It's nevertheless unfortunate that certain media elites just tend to bring out the worst in their listeners, on the left and the right.
Don't take my word for it.
Go here to see one representative exchange, just posted online, with a Mark Levin Facebook fan. I wrote her after she called me an idiot. She offered some civil criticism. We had an enjoyable back and forth, a productive debate, and by the end of the exchange, she was writing Mr. Levin a rather critical letter… and being insulted herself on his Facebook page for dissenting. I've included our unabridged correspondence except for her name (though I'm confident that any reader of our exchange will come away thinking she is a very reasonable person indeed).
I've heard some harsh assessments of talk radio listeners, and I don't mean to suggest that how they respond to me is what matters, but I do think the exchange I link above, and others like it, demonstrate that those who listen to the less defensible stuff on talk radio shows and conclude that the kind of people who listen to them cannot be engaged are wrong. I'd say half of the Mark Levin listeners I've contacted responded positively — and remember, these aren't random fans, I've particularly selected the folks who responded favorably to a Levin attacks, often against me. (Most of the rest haven't responded, and a few have stood by their initial remarks, though a bit more politely.)
I've had a lot of positive exchanges like that in my life, dating back to my days covering the immigration debate, a subject rumored to be intractable, though I don't think that's right.
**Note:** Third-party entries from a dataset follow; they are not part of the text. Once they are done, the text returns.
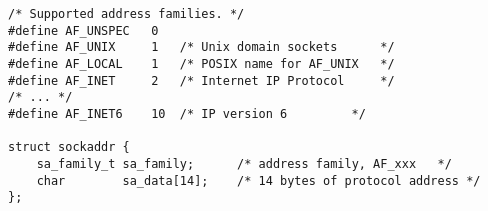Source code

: 
\begin{lstlisting}
/* Supported address families. */
#define AF_UNSPEC	0
#define AF_UNIX		1	/* Unix domain sockets 		*/
#define AF_LOCAL	1	/* POSIX name for AF_UNIX	*/
#define AF_INET		2	/* Internet IP Protocol 	*/
/* ... */
#define AF_INET6	10	/* IP version 6			*/

struct sockaddr {
	sa_family_t	sa_family;	    /* address family, AF_xxx	*/
	char		sa_data[14];	/* 14 bytes of protocol address	*/
};
\end{lstlisting}
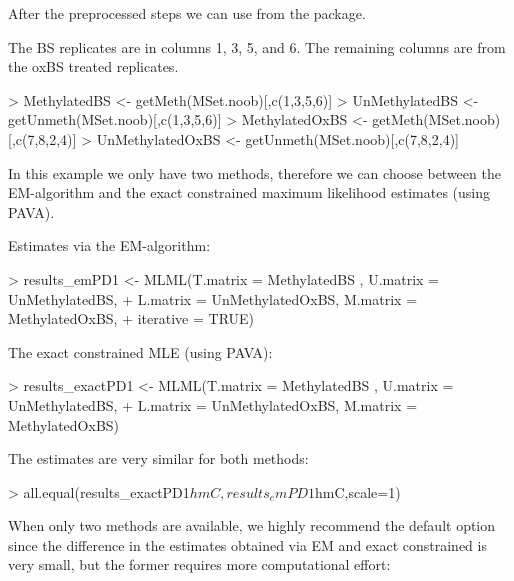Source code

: \documentclass{article}
\begin{document}
After the preprocessed steps we can use  from the  package.


The BS replicates are in columns 1, 3, 5, and 6. The remaining columns are from the oxBS treated replicates.

\begin{Schunk}
\begin{Sinput}
> MethylatedBS <- getMeth(MSet.noob)[,c(1,3,5,6)]
> UnMethylatedBS <- getUnmeth(MSet.noob)[,c(1,3,5,6)]
> MethylatedOxBS <- getMeth(MSet.noob)[,c(7,8,2,4)]
> UnMethylatedOxBS <- getUnmeth(MSet.noob)[,c(7,8,2,4)]
\end{Sinput}
\end{Schunk}





In this example we only have two methods, therefore we can choose between the EM-algorithm and the exact constrained maximum likelihood estimates (using PAVA).

Estimates via the EM-algorithm:

\begin{Schunk}
\begin{Sinput}
> results_emPD1 <- MLML(T.matrix = MethylatedBS , U.matrix = UnMethylatedBS,
+                    L.matrix = UnMethylatedOxBS, M.matrix = MethylatedOxBS,
+                    iterative = TRUE)
\end{Sinput}
\end{Schunk}




The exact constrained MLE (using PAVA):

\begin{Schunk}
\begin{Sinput}
> results_exactPD1 <- MLML(T.matrix = MethylatedBS , U.matrix = UnMethylatedBS,
+                       L.matrix = UnMethylatedOxBS, M.matrix = MethylatedOxBS)
\end{Sinput}
\end{Schunk}

The estimates are very similar for both methods:
\begin{Schunk}
\begin{Sinput}
> all.equal(results_exactPD1$hmC,results_emPD1$hmC,scale=1)
\end{Sinput}
\end{Schunk}

When only two methods are available, we highly recommend the default option  since the difference in the estimates obtained via EM and exact constrained is very small, but the former requires more computational effort:
\end{document}
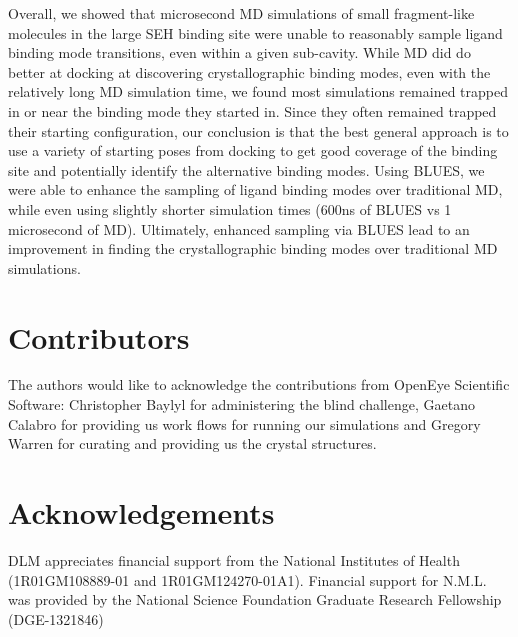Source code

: Overall, we showed that microsecond MD simulations of small fragment-like molecules in the large SEH binding site were unable to reasonably sample ligand binding mode transitions, even within a given sub-cavity.
While MD did do better at docking at discovering crystallographic binding modes, even with the relatively long MD simulation time, we found most simulations remained trapped in or near the binding mode they started in.
Since they often remained trapped their starting configuration, our conclusion is that the best general approach is to use a variety of starting poses from docking to get good coverage of the binding site and potentially identify the alternative binding modes.
Using BLUES, we were able to enhance the sampling of ligand binding modes over traditional MD, while even using slightly shorter simulation times (600ns of BLUES vs 1 microsecond of MD).
Ultimately, enhanced sampling via BLUES lead to an improvement in finding the crystallographic binding modes over traditional MD simulations.

\section{Contributors}
The authors would like to acknowledge the contributions from OpenEye Scientific Software: Christopher Baylyl for administering the blind challenge, Gaetano Calabro for providing us work flows for running our simulations and Gregory Warren for curating and providing us the crystal structures.

\section{Acknowledgements}
DLM appreciates financial support from the National Institutes of Health (1R01GM108889-01 and 1R01GM124270-01A1). Financial support for N.M.L. was provided by the National Science Foundation Graduate Research Fellowship (DGE-1321846)

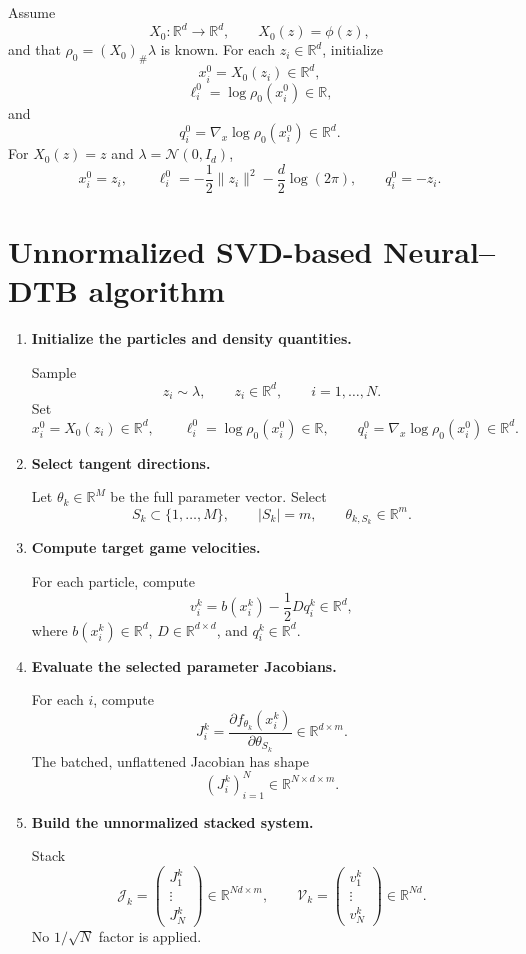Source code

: \documentclass[11pt]{article}
\newcommand{\R}{\mathbb{R}}
\begin{document}
Assume
\[
X_0:\R^d\to\R^d,
\qquad
X_0(z)=\phi(z),
\]
and that $\rho_0=(X_0)_{\#}\lambda$ is known. For each $z_i\in\R^d$, initialize
\[
\boxed{
x_i^0=X_0(z_i)\in\R^d,
}
\]
\[
\boxed{
\ell_i^0=\log\rho_0(x_i^0)\in\R,
}
\]
and
\[
\boxed{
q_i^0=\nabla_x\log\rho_0(x_i^0)\in\R^d.
}
\]
For $X_0(z)=z$ and $\lambda=\mathcal N(0,I_d)$,
\[
x_i^0=z_i,
\qquad
\ell_i^0=-\frac12\|z_i\|^2-\frac d2\log(2\pi),
\qquad
q_i^0=-z_i.
\]

\section{Unnormalized SVD-based Neural--DTB algorithm}

\begin{enumerate}[leftmargin=2.3em,label=\textbf{Step \arabic*.}]
    \item \textbf{Initialize the particles and density quantities.}

    Sample
    \[
    z_i\sim\lambda,
    \qquad
    z_i\in\R^d,
    \qquad
    i=1,\ldots,N.
    \]
    Set
    \[
    x_i^0=X_0(z_i)\in\R^d,
    \qquad
    \ell_i^0=\log\rho_0(x_i^0)\in\R,
    \qquad
    q_i^0=\nabla_x\log\rho_0(x_i^0)\in\R^d.
    \]

    \item \textbf{Select tangent directions.}

    Let $\theta_k\in\R^M$ be the full parameter vector. Select
    \[
    S_k\subset\{1,\ldots,M\},
    \qquad
    |S_k|=m,
    \qquad
    \theta_{k,S_k}\in\R^m.
    \]

    \item \textbf{Compute target game velocities.}

    For each particle, compute
    \[
    v_i^k
    =
    b(x_i^k)-\frac12Dq_i^k
    \in\R^d,
    \]
    where $b(x_i^k)\in\R^d$, $D\in\R^{d\times d}$, and $q_i^k\in\R^d$.

    \item \textbf{Evaluate the selected parameter Jacobians.}

    For each $i$, compute
    \[
    J_i^k
    =
    \frac{\partial f_{\theta_k}(x_i^k)}{\partial\theta_{S_k}}
    \in\R^{d\times m}.
    \]
    The batched, unflattened Jacobian has shape
    \[
    (J_i^k)_{i=1}^N\in\R^{N\times d\times m}.
    \]

    \item \textbf{Build the unnormalized stacked system.}

    Stack
    \[
    \mathcal J_k
    =
    \begin{pmatrix}
    J_1^k\\ \vdots\\ J_N^k
    \end{pmatrix}
    \in\R^{Nd\times m},
    \qquad
    \mathcal V_k
    =
    \begin{pmatrix}
    v_1^k\\ \vdots\\ v_N^k
    \end{pmatrix}
    \in\R^{Nd}.
    \]
    No $1/\sqrt N$ factor is applied.


\end{enumerate}
\end{document}
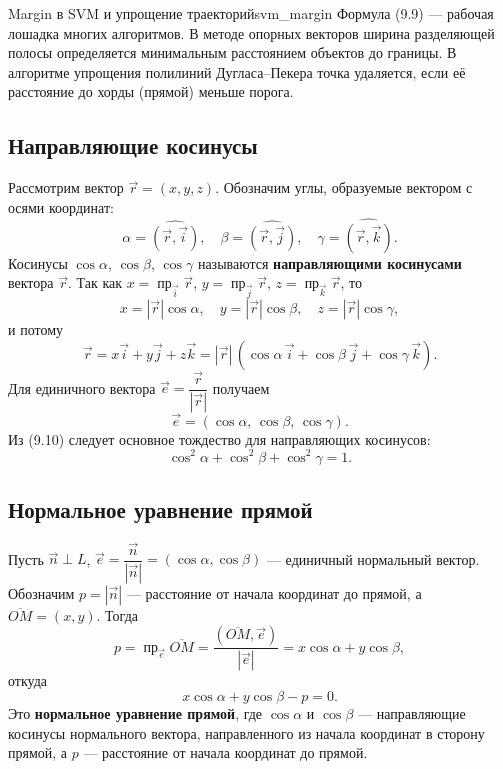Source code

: \documentclass[12pt,a4paper]{article}
\begin{document}
\begin{remarkIT}{Margin в SVM и упрощение траекторий}{svm_margin}
  Формула (9.9) — рабочая лошадка многих алгоритмов. В методе опорных
  векторов ширина разделяющей полосы определяется минимальным расстоянием
  объектов до границы. В алгоритме упрощения полилиний Дугласа–Пекера
  точка удаляется, если её расстояние до хорды (прямой) меньше порога.
\end{remarkIT}

\subsection*{Направляющие косинусы}

Рассмотрим вектор $\vec{r} = (x, y, z)$. Обозначим углы, образуемые
вектором с осями координат:
\[
  \alpha = \widehat{(\vec{r}, \vec{i})}, \quad
  \beta = \widehat{(\vec{r}, \vec{j})}, \quad
  \gamma = \widehat{(\vec{r}, \vec{k})}.
\]
Косинусы $\cos\alpha$, $\cos\beta$, $\cos\gamma$ называются
\textbf{направляющими косинусами} вектора $\vec{r}$. Так как
$x = \operatorname{пр}_{\vec{i}} \vec{r}$,
$y = \operatorname{пр}_{\vec{j}} \vec{r}$,
$z = \operatorname{пр}_{\vec{k}} \vec{r}$, то
\[
  x = |\vec{r}|\cos\alpha, \quad y = |\vec{r}|\cos\beta, \quad
  z = |\vec{r}|\cos\gamma,
\]
и потому
\[
  \vec{r} = x\vec{i} + y\vec{j} + z\vec{k}
  = |\vec{r}|\,(\cos\alpha\,\vec{i} + \cos\beta\,\vec{j}
  + \cos\gamma\,\vec{k}).
\]
Для единичного вектора $\vec{e} = \dfrac{\vec{r}}{|\vec{r}|}$ получаем
\begin{equation}
  \vec{e} = (\cos\alpha,\, \cos\beta,\, \cos\gamma). \tag{9.10}
\end{equation}
Из (9.10) следует основное тождество для направляющих косинусов:
\[
  \cos^2\alpha + \cos^2\beta + \cos^2\gamma = 1.
\]

\subsection*{Нормальное уравнение прямой}

Пусть $\vec{n} \perp L$, $\vec{e} = \dfrac{\vec{n}}{|\vec{n}|}
= (\cos\alpha, \cos\beta)$ — единичный нормальный вектор. Обозначим
$p = |\vec{n}|$ — расстояние от начала координат до прямой, а
$\overline{OM} = (x, y)$. Тогда
\[
  p = \operatorname{пр}_{\vec{e}} \overline{OM}
  = \frac{(\overline{OM}, \vec{e})}{|\vec{e}|}
  = x\cos\alpha + y\cos\beta,
\]
откуда
\begin{equation}
  x\cos\alpha + y\cos\beta - p = 0. \tag{9.11}
\end{equation}
Это \textbf{нормальное уравнение прямой}, где $\cos\alpha$ и $\cos\beta$ —
направляющие косинусы нормального вектора, направленного из начала
координат в сторону прямой, а $p$ — расстояние от начала координат до
прямой.
\end{document}
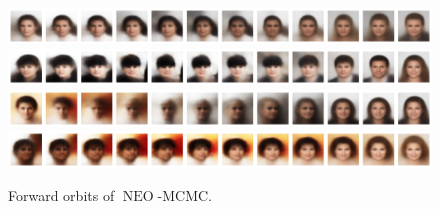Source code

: \documentclass{article}
\def\IFIS{\ensuremath{\operatorname{NEO}}}
\def\NEO{{\small \IFIS}}
\newcommand{\1}{\mathds{1}}
\begin{document}
 \begin{figure}
     \centering
\includegraphics[width = .99\linewidth]{celeba_inpainting_neo_orbit1.pdf}
\includegraphics[width = .99\linewidth]{celeba_inpainting_neo_orbit2.pdf}
\includegraphics[width = .99\linewidth]{celeba_inpainting_neo_orbit3.pdf}
\includegraphics[width = .99\linewidth]{celeba_inpainting_neo_orbit_4.pdf}
     \caption{Forward orbits of \NEO-MCMC.}
     \label{fig:gibbs_inpainting}
 \end{figure}
\end{document}
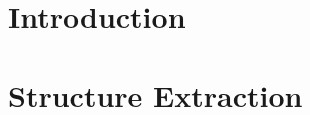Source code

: \documentclass{report}
\begin{document}
\section{Introduction}


\section{Structure Extraction}

\end{document}
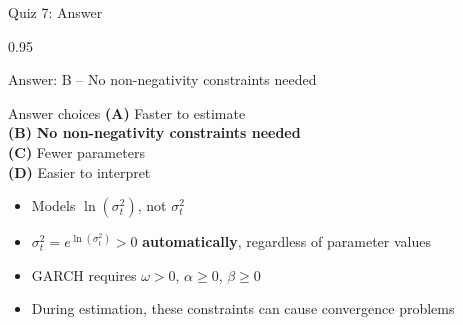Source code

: \documentclass[9pt, aspectratio=169, t]{beamer}
\begin{document}
\begin{frame}{Quiz 7: Answer}
    \begin{cminipage}{0.95\textwidth}
    \begin{exampleblock}{Answer: B -- No non-negativity constraints needed}

    \vspace{0.1cm}

    \begin{block}{Answer choices}
        \textcolor{MainBlue}{\textbf{(A)}} Faster to estimate \incorrect\\[3pt]
        \textcolor{MainBlue}{\textbf{(B)}} \textbf{\textcolor{Forest}{No non-negativity constraints needed}} \correct\\[3pt]
        \textcolor{MainBlue}{\textbf{(C)}} Fewer parameters \incorrect\\[3pt]
        \textcolor{MainBlue}{\textbf{(D)}} Easier to interpret \incorrect
    \end{block}

        \vspace{0.1cm}

        \begin{itemize}
            \item Models $\ln(\sigma_t^2)$, not $\sigma_t^2$
            \item $\sigma_t^2 = e^{\ln(\sigma_t^2)} > 0$ \textbf{automatically}, regardless of parameter values
            \item GARCH requires $\omega > 0$, $\alpha \geq 0$, $\beta \geq 0$
            \item During estimation, these constraints can cause convergence problems
        \end{itemize}
    \end{exampleblock}

    \end{cminipage}
\end{frame}
\end{document}

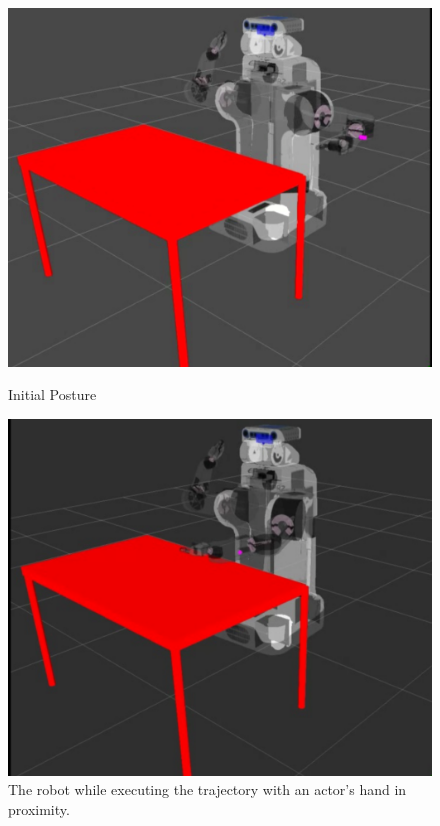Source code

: \begin{figure}[!htb]
  \includegraphics[width=\linewidth]{doa/images/traj1.png}
  \caption{Initial Posture}\label{fig:init}
\endminipage
{}
  \vspace{0.15\textwidth}
  \includegraphics[width=\linewidth]{doa/images/traj4.png}
  \caption{The robot while executing the trajectory with an actor's hand in proximity.}\label{fig:traj2}
\endminipage\hfill
{}%
  \vspace{0.2\textwidth}

\end{figure}
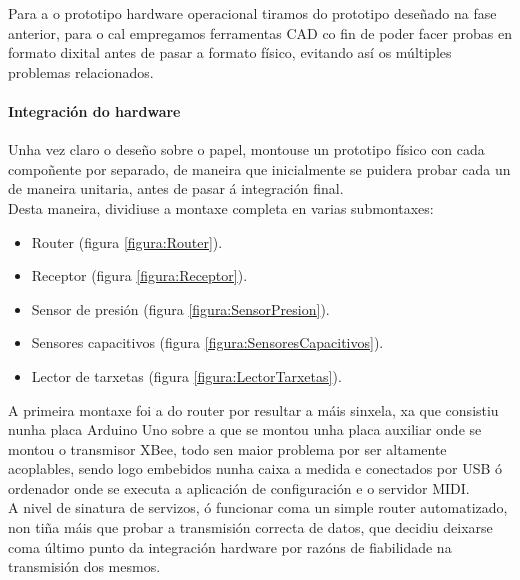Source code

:   Para a o prototipo hardware operacional tiramos do prototipo deseñado na fase
  anterior, para o cal empregamos ferramentas CAD co fin de poder facer probas
  en formato dixital antes de pasar a formato físico, evitando así os múltiples
  problemas relacionados.

   \paragraph{Integración do hardware}
   
   Unha vez claro o deseño sobre o papel, montouse un prototipo físico con cada
   compoñente por separado, de maneira que inicialmente se puidera probar cada
   un de maneira unitaria, antes de pasar á integración final. \\
   
   Desta maneira, dividiuse a montaxe completa en varias submontaxes:
   
   \begin{itemize}
    \item Router (figura \ref{figura:Router}).
    \item Receptor (figura \ref{figura:Receptor}).
    \item Sensor de presión (figura \ref{figura:SensorPresion}).
    \item Sensores capacitivos (figura \ref{figura:SensoresCapacitivos}).
    \item Lector de tarxetas (figura \ref{figura:LectorTarxetas}).
   \end{itemize}
   
   A primeira montaxe foi a do router por resultar a máis sinxela, xa que
   consistiu nunha placa Arduino Uno sobre a que se montou unha placa auxiliar
   onde se montou o transmisor XBee, todo sen maior problema por ser altamente
   acoplables, sendo logo embebidos nunha caixa a medida e conectados por USB
   ó ordenador onde se executa a aplicación de configuración e o servidor
   MIDI. \\
   
   A nivel de sinatura de servizos, ó funcionar coma un simple router
   automatizado, non tiña máis que probar a transmisión correcta de datos, que
   decidiu deixarse coma último punto da integración hardware por razóns de
   fiabilidade na transmisión dos mesmos. \\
I never cease to be amazed by how open even initially hostile people are to being engaged and even persuaded, so long as you reciprocate.
What's going on is that so much professional political discourse is cable news style shout-fests that people put it into a different mental category, where normal standards of intellectual honesty and basic decency don't apply. To a degree, I'm guilty of this myself sometimes, as are all of us who've lost our temper on the Internet, or fallen short of our own conversational standards. I think that if you listen to someone for an hour or two a day who does a lot of shouting, caricatures ideological opponents, engages in a lot of ad hominem, and regularly tries to humiliate callers, you start to imagine that those are "the rules of the game." It's a mistake similar to the one Caleb Howe made.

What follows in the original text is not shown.